2922 However, that linker version won't work with CDE.
2923
2924 Solaris 2.5 comes with a linker that has this bug. It is reported that if
2925 you install all the latest patches (as of June 1996), the bug is fixed.
2926 We suspect the crucial patch is one of these, but we don't know
2927 for certain.
2928
2929 103093-03: [README] SunOS 5.5: kernel patch (2140557 bytes)
2930 102832-01: [README] OpenWindows 3.5: Xview Jumbo Patch (4181613 bytes)
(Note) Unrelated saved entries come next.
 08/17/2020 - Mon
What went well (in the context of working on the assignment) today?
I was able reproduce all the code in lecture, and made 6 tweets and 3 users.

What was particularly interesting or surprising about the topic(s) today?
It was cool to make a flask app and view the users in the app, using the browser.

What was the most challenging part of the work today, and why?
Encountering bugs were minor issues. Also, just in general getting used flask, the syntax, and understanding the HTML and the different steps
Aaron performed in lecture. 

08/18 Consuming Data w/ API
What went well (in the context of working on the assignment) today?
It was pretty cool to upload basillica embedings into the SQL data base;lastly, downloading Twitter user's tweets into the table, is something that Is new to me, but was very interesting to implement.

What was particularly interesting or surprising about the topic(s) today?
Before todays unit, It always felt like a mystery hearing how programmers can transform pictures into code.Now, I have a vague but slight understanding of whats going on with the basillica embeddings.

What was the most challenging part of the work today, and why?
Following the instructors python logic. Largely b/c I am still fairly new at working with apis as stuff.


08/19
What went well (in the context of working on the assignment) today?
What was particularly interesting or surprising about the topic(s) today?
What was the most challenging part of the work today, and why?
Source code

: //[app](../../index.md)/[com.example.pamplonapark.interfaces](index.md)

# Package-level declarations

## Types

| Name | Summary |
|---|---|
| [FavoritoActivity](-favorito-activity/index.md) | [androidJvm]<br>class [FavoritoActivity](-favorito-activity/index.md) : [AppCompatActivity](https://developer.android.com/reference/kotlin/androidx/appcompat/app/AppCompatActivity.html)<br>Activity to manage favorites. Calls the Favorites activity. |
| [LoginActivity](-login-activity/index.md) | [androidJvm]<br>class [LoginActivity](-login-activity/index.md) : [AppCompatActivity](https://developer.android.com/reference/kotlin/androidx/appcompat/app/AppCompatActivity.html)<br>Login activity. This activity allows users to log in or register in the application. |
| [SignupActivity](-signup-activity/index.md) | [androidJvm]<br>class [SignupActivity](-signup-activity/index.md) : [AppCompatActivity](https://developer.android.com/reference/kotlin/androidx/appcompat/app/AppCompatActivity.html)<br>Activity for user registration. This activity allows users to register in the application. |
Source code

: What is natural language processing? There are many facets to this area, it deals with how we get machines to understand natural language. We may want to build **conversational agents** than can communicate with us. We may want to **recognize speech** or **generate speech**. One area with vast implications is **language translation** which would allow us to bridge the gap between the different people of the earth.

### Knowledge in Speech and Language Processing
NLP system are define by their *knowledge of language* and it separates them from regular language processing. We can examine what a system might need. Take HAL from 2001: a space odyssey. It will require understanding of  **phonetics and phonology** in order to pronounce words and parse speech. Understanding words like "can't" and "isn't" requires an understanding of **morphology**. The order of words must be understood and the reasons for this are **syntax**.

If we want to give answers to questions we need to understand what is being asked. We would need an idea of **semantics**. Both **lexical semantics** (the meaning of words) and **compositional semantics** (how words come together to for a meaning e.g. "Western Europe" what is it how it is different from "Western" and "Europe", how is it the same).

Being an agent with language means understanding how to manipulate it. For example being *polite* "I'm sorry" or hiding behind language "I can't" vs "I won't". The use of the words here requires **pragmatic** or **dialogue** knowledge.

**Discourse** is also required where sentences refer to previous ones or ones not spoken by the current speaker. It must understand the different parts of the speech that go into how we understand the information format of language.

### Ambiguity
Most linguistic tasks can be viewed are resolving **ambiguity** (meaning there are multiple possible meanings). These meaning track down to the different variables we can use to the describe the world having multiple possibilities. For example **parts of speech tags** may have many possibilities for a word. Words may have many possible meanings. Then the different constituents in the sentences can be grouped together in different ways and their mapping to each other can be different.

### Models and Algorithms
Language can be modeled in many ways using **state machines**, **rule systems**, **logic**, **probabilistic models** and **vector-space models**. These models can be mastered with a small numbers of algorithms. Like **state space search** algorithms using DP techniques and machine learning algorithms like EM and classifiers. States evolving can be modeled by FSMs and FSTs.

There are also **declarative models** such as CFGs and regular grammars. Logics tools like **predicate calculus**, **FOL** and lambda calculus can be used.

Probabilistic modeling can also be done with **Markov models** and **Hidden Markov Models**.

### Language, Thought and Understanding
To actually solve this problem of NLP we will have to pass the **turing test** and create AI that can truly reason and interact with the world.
2931 103242-04: [README] SunOS 5.5: linker patch (595363 bytes)
2932
2933 (One user reports that the bug was fixed by those patches together
2934 with patches 102980-04, 103279-01, 103300-02, and 103468-01.)
2935
2936 If you can determine which patch does fix the bug, please tell
2937 bug-gnu-emacs@gnu.org.
2938
2939 Meanwhile, the GNU linker links Emacs properly on both Solaris 2.4 and
2940 Solaris 2.5.
2941
2942 **** Solaris 2.4: Dired hangs and C-g does not work. Or Emacs hangs
2943 forever waiting for termination of a subprocess that is a zombie.
2944
2945 casper@fwi.uva.nl says the problem is in X11R6. Rebuild libX11.so
2946 after changing the file xc/config/cf/sunLib.tmpl. Change the lines
2947
2948 #if ThreadedX
2949 #define SharedX11Reqs -lthread
2950 #endif
2951
2952 to:
2953
2954 #if OSMinorVersion < 4
2955 #if ThreadedX
2956 #define SharedX11Reqs -lthread
2957 #endif
2958 #endif
2959
2960 Be sure also to edit x/config/cf/sun.cf so that OSMinorVersion is 4
2961 (as it should be for Solaris 2.4). The file has three definitions for
2962 OSMinorVersion: the first is for x86, the second for SPARC under
2963 Solaris, and the third for SunOS 4. Make sure to update the
2964 definition for your type of machine and system.
2965
2966 Then do `make Everything' in the top directory of X11R6, to rebuild
2967 the makefiles and rebuild X. The X built this way work only on
2968 Solaris 2.4, not on 2.3.
2969
2970 For multithreaded X to work it is necessary to install patch
2971 101925-02 to fix problems in header files [2.4]. You need
2972 to reinstall gcc or re-run just-fixinc after installing that
2973 patch.
2974
2975 However, Frank Rust <frust@iti.cs.tu-bs.de> used a simpler solution:
2976 he changed
2977 #define ThreadedX YES
2978 to
2979 #define ThreadedX NO
2980 in sun.cf and did `make World' to rebuild X11R6. Removing all
2981 `-DXTHREAD*' flags and `-lthread' entries from lib/X11/Makefile and
2982 typing 'make install' in that directory also seemed to work.
2983
2984 **** Solaris 2.x: GCC complains "64 bit integer types not supported".
2985
2986 This suggests that GCC is not installed correctly. Most likely you
2987 are using GCC 2.7.2.3 (or earlier) on Solaris 2.6 (or later); this
2988 does not work without patching. To run GCC 2.7.2.3 on Solaris 2.6 or
2989 later, you must patch fixinc.svr4 and reinstall GCC from scratch as
2990 described in the Solaris FAQ
2991 <http://www.wins.uva.nl/pub/solaris/solaris2.html>. A better fix is
2992 to upgrade to GCC 2.8.1 or later.
2993
2994 **** Solaris 2.7: Building Emacs with WorkShop Compilers 5.0 98/12/15
2995 C 5.0 failed, apparently with non-default CFLAGS, most probably due to
2996 compiler bugs. Using Sun Solaris 2.7 Sun WorkShop 6 update 1 C
2997 release was reported to work without problems. It worked OK on
2998 another system with Solaris 8 using apparently the same 5.0 compiler
2999 and the default CFLAGS.
3000
3001 **** Solaris 2.x: Emacs dumps core when built with Motif.
3002
3003 The Solaris Motif libraries are buggy, at least up through Solaris 2.5.1.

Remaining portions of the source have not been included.